May 14, 2010 | National Review Online

Re: The Battle for Islam

I just watched the latest installment of Peter’s intriguing interview of Fouad Ajami. I’m sure Mark will have his own take on it, but, despite my admiration for Mr. Ajami, I was unimpressed. He seems to make Mark’s point that there are moderate Muslims but not a moderate Islam. In purporting to refute this notion, Mr. Ajami basically says that he was brought up as a moderate Muslim in a family that was similarly “secular” and moderate. OK, but Islam is certainly not secular — that’s a contradiction. If Ajami is saying that his family chose to live in a secular fashion that did not incorporate many Muslim traditions (he mentions that women in his family did not wear the veil), that means they were resistant to various tenets, not that those tenets are not part of Islam.

Mr. Ajami elaborates that his family “interpreted the faith in a moderate way.” OK, what was that interpretation? Is he saying there is a legitimate construction of Islam which holds that sharia needn’t be followed? Or is he just saying that his family chose not to adhere to all of sharia’s particulars? He doesn’t say, nor does he identify a single place where the Muslims he calls “extremists” have gotten the doctrine wrong. He says the practice of Islam is very different in different parts of the Muslim world. True enough, but that implies that the “extremists” are following an authentic version of Islam, not that they are perverting the doctrine or engaged in heterodoxy.
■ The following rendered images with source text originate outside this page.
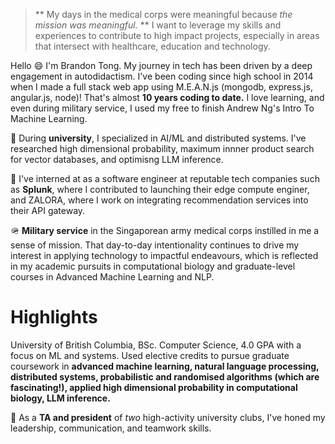 
>** My days in the medical corps were meaningful because _the mission was meaningful._ ** I want to leverage my skills and experiences to contribute to high impact projects, especially in areas that intersect with healthcare, education and technology. 

Hello :smile: I'm Brandon Tong. My journey in tech has been driven by a deep engagement in autodidactism. I've been coding since high school in 2014 when I made a full stack web app using M.E.A.N.js (mongodb, express.js, angular.js, node)! That's almost **10 years coding to date.** I love learning, and even during military service, I used my free to finish Andrew Ng's Intro To Machine Learning.

:microscope: During **university**, I specialized in AI/ML and distributed systems. I've researched high dimensional probability, maximum innner product search for vector databases, and optimisng LLM inference. 

:crystal_ball: I've interned at as a software engineer at reputable tech companies such as **Splunk**, where I contributed to launching their edge compute enginer, and ZALORA, where I work on integrating recommendation services into their API gateway.

:military_helmet: **Military service** in the Singaporean army medical corps instilled in me a sense of mission. That day-to-day intentionality continues to drive my interest in applying technology to impactful endeavours, which is reflected in my academic pursuits in computational biology and graduate-level courses in Advanced Machine Learning and NLP.

# Highlights
University of British Columbia, BSc. Computer Science, 4.0 GPA with a focus on ML and systems. Used elective credits to pursue graduate coursework in **advanced machine learning, natural language processing, distributed systems, probabilistic and randomised algorithms (which are fascinating!), applied high dimensional probability in computational biology, LLM inference.**


:man_dancing: As a **TA and president** of _two_ high-activity university clubs, I've honed my leadership, communication, and teamwork skills.

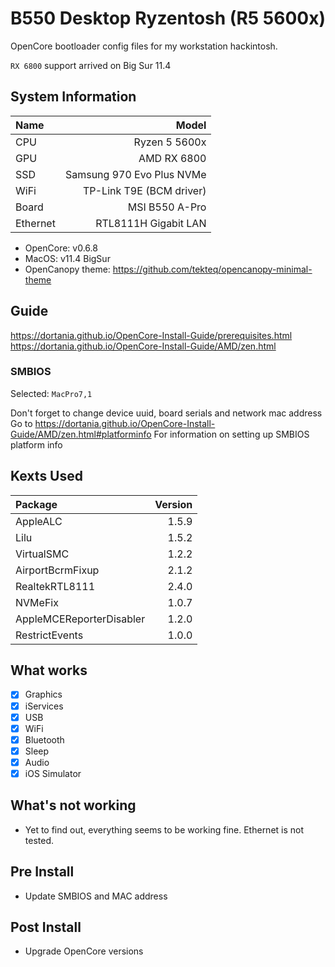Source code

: # B550 Desktop Ryzentosh (R5 5600x)

OpenCore bootloader config files for my workstation hackintosh.

`RX 6800` support arrived on Big Sur 11.4

## System Information

| Name     |                     Model |
| :------- | ------------------------: |
| CPU      |             Ryzen 5 5600x |
| GPU      |               AMD RX 6800 |
| SSD      | Samsung 970 Evo Plus NVMe |
| WiFi     |  TP-Link T9E (BCM driver) |
| Board    |            MSI B550 A-Pro |
| Ethernet |      RTL8111H Gigabit LAN |

- OpenCore: v0.6.8
- MacOS: v11.4 BigSur
- OpenCanopy theme: <https://github.com/tekteq/opencanopy-minimal-theme>

## Guide

<https://dortania.github.io/OpenCore-Install-Guide/prerequisites.html>
<https://dortania.github.io/OpenCore-Install-Guide/AMD/zen.html>

### SMBIOS

Selected: `MacPro7,1`

Don't forget to change device uuid, board serials and network mac address
Go to <https://dortania.github.io/OpenCore-Install-Guide/AMD/zen.html#platforminfo> For information on setting up SMBIOS platform info

## Kexts Used

| Package                  | Version |
| :----------------------- | ------: |
| AppleALC                 |   1.5.9 |
| Lilu                     |   1.5.2 |
| VirtualSMC               |   1.2.2 |
| AirportBcrmFixup         |   2.1.2 |
| RealtekRTL8111           |   2.4.0 |
| NVMeFix                  |   1.0.7 |
| AppleMCEReporterDisabler |   1.2.0 |
| RestrictEvents           |   1.0.0 |

## What works

- [x] Graphics
- [x] iServices
- [x] USB
- [x] WiFi
- [x] Bluetooth
- [x] Sleep
- [x] Audio
- [x] iOS Simulator

## What's not working

- Yet to find out, everything seems to be working fine. Ethernet is not tested.


## Pre Install

- Update SMBIOS and MAC address
  
## Post Install

- Upgrade OpenCore versions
Then there is the matter of “radicalism.” Mr. Ajami says for a long time the Saudis supported it, but now even they see the “drift toward radicalism is a threat to the Kingdom.” But that’s only true if you equate radicalism with violence. The Saudis may have changed their view of al Qaeda over the years (though Wahhabism, which is very close to al Qaeda ideology, remains the official Islam of the Kingdom); but the Saudis remain closely allied with the Muslim Brotherhood, an alliance that is over a half-century old and that is dedicated to spreading Islamist ideology. Their disagreement with al Qaeda is mainly over methodology. Indeed, the Saudis still exclude non-Muslims from the cities of Mecca and Medina, and the Saudi regime was among the few governments in the world that recognized the Taliban as the government of Afghanistan. All of them — al Qaeda, the Brotherhood, the Taliban, and the Saudis — believe in the establishment of sharia law as the first step toward Islamicizing all societies, a mission they regard as a divine command.

Mr. Ajami speaks movingly of meeting with Ayatollah Ali Sistani, portraying him as a great friend of democracy who has a “dread of anything radical.” Again, Ajami is equating “radical” with “al Qaeda.” He conveniently omits the fact that meeting with Sistani is easier for him because he (Ajami) is a Muslim. The Ayatollah frowns on contacts with non-Muslims (Juan Cole disputes the claim that Sistani will not meet with any non-Muslims, citing a meeting with a non-Muslim U.N. official). In fact, Sistani instructs Muslims to consider non-Muslims as in the same category “urine, feces, semen, dead bodies, blood, dogs, pigs, alcoholic liquors, and the sweat of an animal who persistently eats [unclean things]”; and for someone with a dread of anything radical, Sistani certainly had no difficulty teaching that homosexuals must be “punished, in fact, killed. The people involved should be killed in the worst, most severe way of killing.”

I discuss a lot of this in my new book (The Grand Jihad), which comes out on May 25. For now, I just want to reaffirm that, as an admirer of the courage of moderate Muslims, it is my most fervent wish that they are successful in reforming Islam. We need to be honest, however, that they are trying to achieve reform precisely because there are problems with Islam as is. The most frustrating thing about “moderate Islam” is that no one seems to be able to say what it entails. The so called “radicals” tell us exactly what they believe and (accurately) cite chapter and verse in the scriptures. The moderates never persuasively refute the radicals — they just say the radicals are too “extreme.” This doesn’t come close to making the case that the radicals have Islam wrong. If your goal is to persuade other Muslims — and everyone seems to agree that only Islam can settle its internal divisions – that’s the case that has to be made.